La inseparable compañía de Rosa Ponselle: los perros
La soprano encontró en sus mascotas el mejor apoyo a su carrera como estrella lírica internacional
“Muy pronto compartiremos escenario en el Metropolitan”, le dijo Enrico Caruso a Rosa Ponselle tras irrumpir en su clase de canto. El vaticinio no tardó en cumplirse. Caruso concertó una audición con Giulio Gatti-Casazza, director general del Metropolitan Opera, y el mismo día de la prueba le extendió un contrato para su primera actuación en el teatro.
Tras cinco meses de preparación, Ponselle debutó a los 21 años, el 15 de noviembre de 1918, como Leonora en La forza del destino de Verdi. Enrico Caruso interpretó el papel de Don Álvaro. Años más tarde, la cantante recordaba este momento, en el que los nervios y el pánico escénico casi la hacen desfallecer, con un profundo agradecimiento hacia Caruso: “Yo le decía, entre mis frases, ‘¡Me muero!’, y él me contestaba, ‘¡Ánimo, yo estoy aquí!’. Me dio todo el apoyo que tanto necesitaba. Cuando bajó el telón, para mi sorpresa, recibí tantas ovaciones como él”. Esa misma temporada, Ponselle participó en 3 producciones más: como Santuza en Cavalleria rusticana, como Rezia en Oberon de Weber y como Carmelita en el fallido estreno de The Legend de Joseph Carl Breil.
Conocida entonces como ‘la diva de las divas’, el ascenso profesional de Ponselle fue meteórico. Presencia habitual en la temporada del Metropolitan Opera, la soprano lideró los montajes de La Juive, Guillermo Tell, Ernani, Il Trovatore, Aida, La Gioconda, Don Carlo, L’Africaine, Andrea Chénier, La vestale y Norma, el papel con el que más éxitos cosechó. Ponselle anunció su retirada cuando cumplió los 40 años, y durante los 19 que pasaron desde su debut en el teatro neoyorkino, actuó en 365 funciones más e interpretó un total de 23 papeles diferentes.
En la década de 1930, Ponselle se casó con Carl Jackson, uno de los 4 hijos del alcalde de Baltimore, y construyeron la finca ‘Villa Pace’, un palacete de estilo italiano. El matrimonio se disolvió en 1950 y Ponselle conservó la villa, donde permaneció hasta su muerte a los 84 años. La cantante continuó su actividad profesional vinculada a esta ciudad del condado de Maryland: fue la primera directora artística de la Ópera de Baltimore, y ofrecía recitales, galas benéficas y clases en su casa.

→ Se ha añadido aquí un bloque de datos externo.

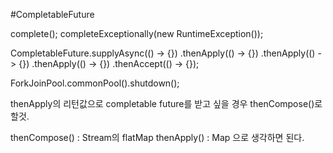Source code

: #CompletableFuture


complete();
completeExceptionally(new RuntimeException());




CompletableFuture.supplyAsync(() -> {})
.thenApply(() -> {})
.thenApply(() -> {})
.thenApply(() -> {})
.thenAccept(() -> {});

ForkJoinPool.commonPool().shutdown();


thenApply의 리턴값으로 completable future를 받고 싶을 경우 thenCompose()로 할것.

thenCompose() : Stream의 flatMap
thenApply() : Map 
으로 생각하면 된다.
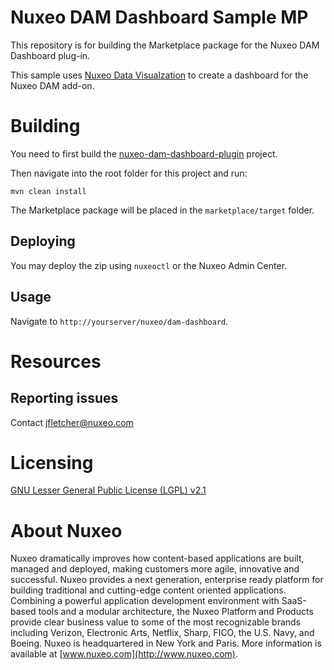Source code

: # Nuxeo DAM Dashboard Sample MP

This repository is for building the Marketplace package for the Nuxeo DAM Dashboard plug-in.

This sample uses [Nuxeo Data Visualzation](https://doc.nuxeo.com/x/WZCRAQ) to create a dashboard for the Nuxeo DAM add-on.

# Building

You need to first build the [nuxeo-dam-dashboard-plugin](https://github.com/jfletcher-nuxeo/nuxeo-dam-dashboard-plugin) project.

Then navigate into the root folder for this project and run:

    mvn clean install

The Marketplace package will be placed in the `marketplace/target` folder.

## Deploying

You may deploy the zip using `nuxeoctl` or the Nuxeo Admin Center.

## Usage

Navigate to `http://yourserver/nuxeo/dam-dashboard`.

# Resources

## Reporting issues

Contact [jfletcher@nuxeo.com](mailto:jfletcher@nuxeo.com)

# Licensing

[GNU Lesser General Public License (LGPL) v2.1](http://www.gnu.org/licenses/lgpl-2.1.html)

# About Nuxeo

Nuxeo dramatically improves how content-based applications are built, managed and deployed, making customers more agile, innovative and successful. Nuxeo provides a next generation, enterprise ready platform for building traditional and cutting-edge content oriented applications. Combining a powerful application development environment with SaaS-based tools and a modular architecture, the Nuxeo Platform and Products provide clear business value to some of the most recognizable brands including Verizon, Electronic Arts, Netflix, Sharp, FICO, the U.S. Navy, and Boeing. Nuxeo is headquartered in New York and Paris.
More information is available at [www.nuxeo.com](http://www.nuxeo.com).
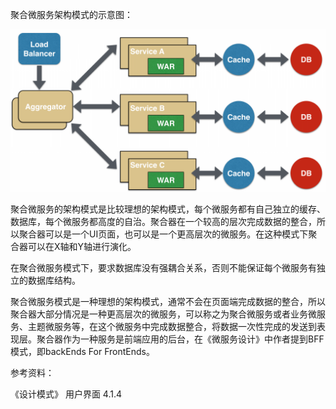 聚合微服务架构模式的示意图：

![](/assets/juhe-micro.png)

聚合微服务的架构模式是比较理想的架构模式，每个微服务都有自己独立的缓存、数据库，每个微服务都高度的自治。聚合器在一个较高的层次完成数据的整合，所以聚合器可以是一个UI页面，也可以是一个更高层次的微服务。在这种模式下聚合器可以在X轴和Y轴进行演化。

在聚合微服务模式下，要求数据库没有强耦合关系，否则不能保证每个微服务有独立的数据库结构。

聚合微服务模式是一种理想的架构模式，通常不会在页面端完成数据的整合，所以聚合器大部分情况是一种更高层次的微服务，可以称之为聚合微服务或者业务微服务、主题微服务等，在这个微服务中完成数据整合，将数据一次性完成的发送到表现层。聚合器作为一种服务是前端应用的后台，在《微服务设计》中作者提到BFF模式，即backEnds For FrontEnds。

参考资料：

《设计模式》 用户界面 4.1.4

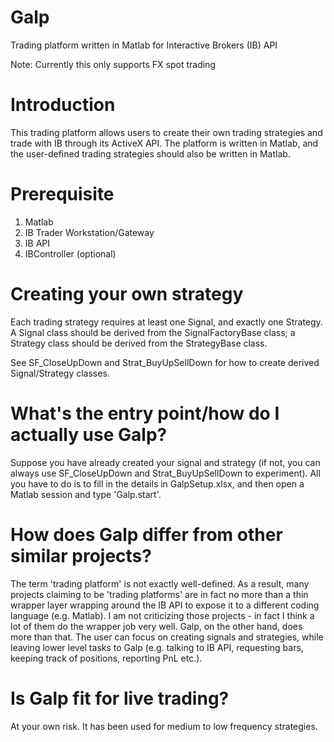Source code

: # Galp
Trading platform written in Matlab for Interactive Brokers (IB) API

Note: Currently this only supports FX spot trading

# Introduction
This trading platform allows users to create their own trading strategies and trade with IB through its ActiveX API. The platform is written in Matlab, and the user-defined trading strategies should also be written in Matlab.

# Prerequisite
1. Matlab
2. IB Trader Workstation/Gateway
3. IB API
4. IBController (optional)

# Creating your own strategy
Each trading strategy requires at least one Signal, and exactly one Strategy. A Signal class should be derived from the SignalFactoryBase class; a Strategy class should be derived from the StrategyBase class.

See SF_CloseUpDown and Strat_BuyUpSellDown for how to create derived Signal/Strategy classes.

# What's the entry point/how do I actually use Galp?
Suppose you have already created your signal and strategy (if not, you can always use SF_CloseUpDown and Strat_BuyUpSellDown to experiment). All you have to do is to fill in the details in GalpSetup.xlsx, and then open a Matlab session and type 'Galp.start'.

# How does Galp differ from other similar projects?
The term 'trading platform' is not exactly well-defined. As a result, many projects claiming to be 'trading platforms' are in fact no more than a thin wrapper layer wrapping around the IB API to expose it to a different coding language (e.g. Matlab). I am not criticizing those projects - in fact I think a lot of them do the wrapper job very well. Galp, on the other hand, does more than that. The user can focus on creating signals and strategies, while leaving lower level tasks to Galp (e.g. talking to IB API, requesting bars, keeping track of positions, reporting PnL etc.).

# Is Galp fit for live trading?
At your own risk. It has been used for medium to low frequency strategies.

Sin embargo, a pesar de lo rompedor de sus logros profesionales – fue la primera cantante americana que actuó en el Metropolitan sin haber hecho carrera previamente en Europa -, el éxito del que disfrutó en vida se ha ido apagando y hoy su figura apenas es conocida. Claire Weber, cantante y musicóloga encargada de gestionar el archivo de la Arthur Friedheim Music Library, indica que una de las causas de este olvido es que aún se estaba testando la grabación en el momento de máximo esplendor de estos cantantes: “Cuando escuchamos grabaciones de aquellos años podemos percibir la calidad de la voz y el carácter de su sonido, pero el audio es mínimo. Creo que fue muy reconocida en un momento que no hemos podido capturar y probablemente por eso la hemos olvidado”.

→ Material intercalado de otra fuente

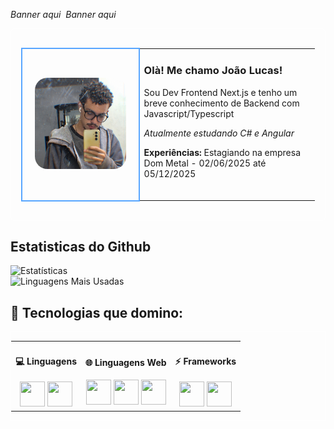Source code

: *Banner aqui*
<img />
*Banner aqui*

<div style="border: 1px solid white; border-radius:6px; padding: 16px">
	<table>
		<tr>
			<td valing="center" style="border: 2px solid #58a6ff; border-radius: 15px; padding: 20px;" width="40%">
				<img src="./imgs/foto.jpg" style="width: 100%; border-radius: 20px;"/>
			</td>
			<td>
				<h3>Olà! Me chamo João Lucas!</h3>
				<p>Sou Dev Frontend Next.js e tenho um breve conhecimento de Backend com Javascript/Typescript</p>
				<p><i>Atualmente estudando C# e Angular</i></p>
				<p><strong>Experiências:</strong> Estagiando na empresa Dom Metal - 02/06/2025 até 05/12/2025</p>	
				<br />
			</td>
		</tr>
	</table>
</div>

## Estatisticas do Github
![Estatísticas](https://github-readme-stats.vercel.app/api?username=jukalbf&show_icons=true&theme=radical)
<br />
![Linguagens Mais Usadas](https://github-readme-stats.vercel.app/api/top-langs/?username=jukalbf&layout=compact&theme=radical)

## 🚀 Tecnologias que domino:
<div style="border: 1px solid white; border-radius: 6px margin: 0 auto">
	<table>
		<tr>
			<td valign="center" align="center">
				<h4>💻 Linguagens</h4>
				<img src="https://cdn.jsdelivr.net/gh/devicons/devicon/icons/javascript/javascript-original.svg" width=40 height=40 />	
				<img src="https://cdn.jsdelivr.net/gh/devicons/devicon/icons/typescript/typescript-original.svg" width=40 height=40 />
			</td>
			<td valign="center" align="center">
				<h4>🌐 Linguagens Web</h4>
				<img src="https://cdn.jsdelivr.net/gh/devicons/devicon@latest/icons/html5/html5-original.svg", width=40 height=40 />
				<img src="https://cdn.jsdelivr.net/gh/devicons/devicon@latest/icons/css3/css3-original.svg" width=40 height=40 />
				<img src="https://cdn.jsdelivr.net/gh/devicons/devicon@latest/icons/sass/sass-original.svg" width=40 height=40 />
			</td>
			<td valign="center" align="center">
				<h4>⚡ Frameworks</h4>
    			<img src="https://cdn.jsdelivr.net/gh/devicons/devicon@latest/icons/react/react-original.svg" width=40 height=40 /> 
				<img src="https://cdn.jsdelivr.net/gh/devicons/devicon@latest/icons/nextjs/nextjs-original.svg", width=40 height=40 />
			</td>
		</tr>
	</table>
</div>
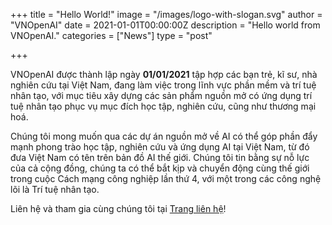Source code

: +++
title = "Hello World!"
image = "/images/logo-with-slogan.svg"
author = "VNOpenAI"
date = 2021-01-01T00:00:00Z
description = "Hello world from VNOpenAI."
categories = ["News"]
type = "post"

+++


VNOpenAI được thành lập ngày **01/01/2021** tập hợp các bạn trẻ, kĩ sư, nhà nghiên cứu tại Việt Nam, đang làm việc trong lĩnh vực phần mềm và trí tuệ nhân tạo, với mục tiêu xây dựng các sản phẩm nguồn mở có ứng dụng trí tuệ nhân tạo phục vụ mục đích học tập, nghiên cứu, cũng như thương mại hoá.

Chúng tôi mong muốn qua các dự án nguồn mở về AI có thể góp phần đẩy mạnh phong trào học tập, nghiên cứu và ứng dụng AI tại Việt Nam, từ đó đưa Việt Nam có tên trên bản đồ AI thế giới. Chúng tôi tin bằng sự nỗ lực của cả cộng đồng, chúng ta có thể bắt kịp và chuyển động cùng thế giới trong cuộc Cách mạng công nghiệp lần thứ 4, với một trong các công nghệ lõi là Trí tuệ nhân tạo.

Liên hệ và tham gia cùng chúng tôi tại [Trang liên hệ](/contact/)!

De ella sí pueden encontrarse múltiples fotografías, que reflejan uno de los datos más curiosos de su vida: “Estaba obsesionada con los animales”, explica Weber, que ha escuchado historias de personas, alumnos y público, que acudían a su Villa y la soprano les recibía secundada por “una estampida de perros”. “Hubo un momento en el que llegó a tener 19 caniches, algunas ardillas y, bueno, un zorro”.
Poco antes de la muerte de Puccini, Ponselle viajó a Viareggio para encontrarse con él. El compositor, ya enfermo, se retiró para descansar y fue entonces cuando los jardineros de la finca avisaron de que se había encontrado un cachorro de zorro abandonado en la parcela e iban a sacrificarlo. Ponselle se opuso y preguntó si podría adoptarlo. Una fotografía de su regreso a América en barco muestra a la cantante sosteniendo al zorro, al que puso el nombre de uno de sus papeles preferidos, Gioconda.
Sus mascotas la acompañaron durante toda su vida. Con ellas compartió sus horas de ensayo, desplazamientos y su hogar donde se ha preservado su legado como museo hasta que la fundación que lo gestionaba se quedó sin fondos y tuvo que ser vendida a un particular. “Esta pasión por los animales imprime una ternura muy especial a una personalidad fascinante”, concluye Weber.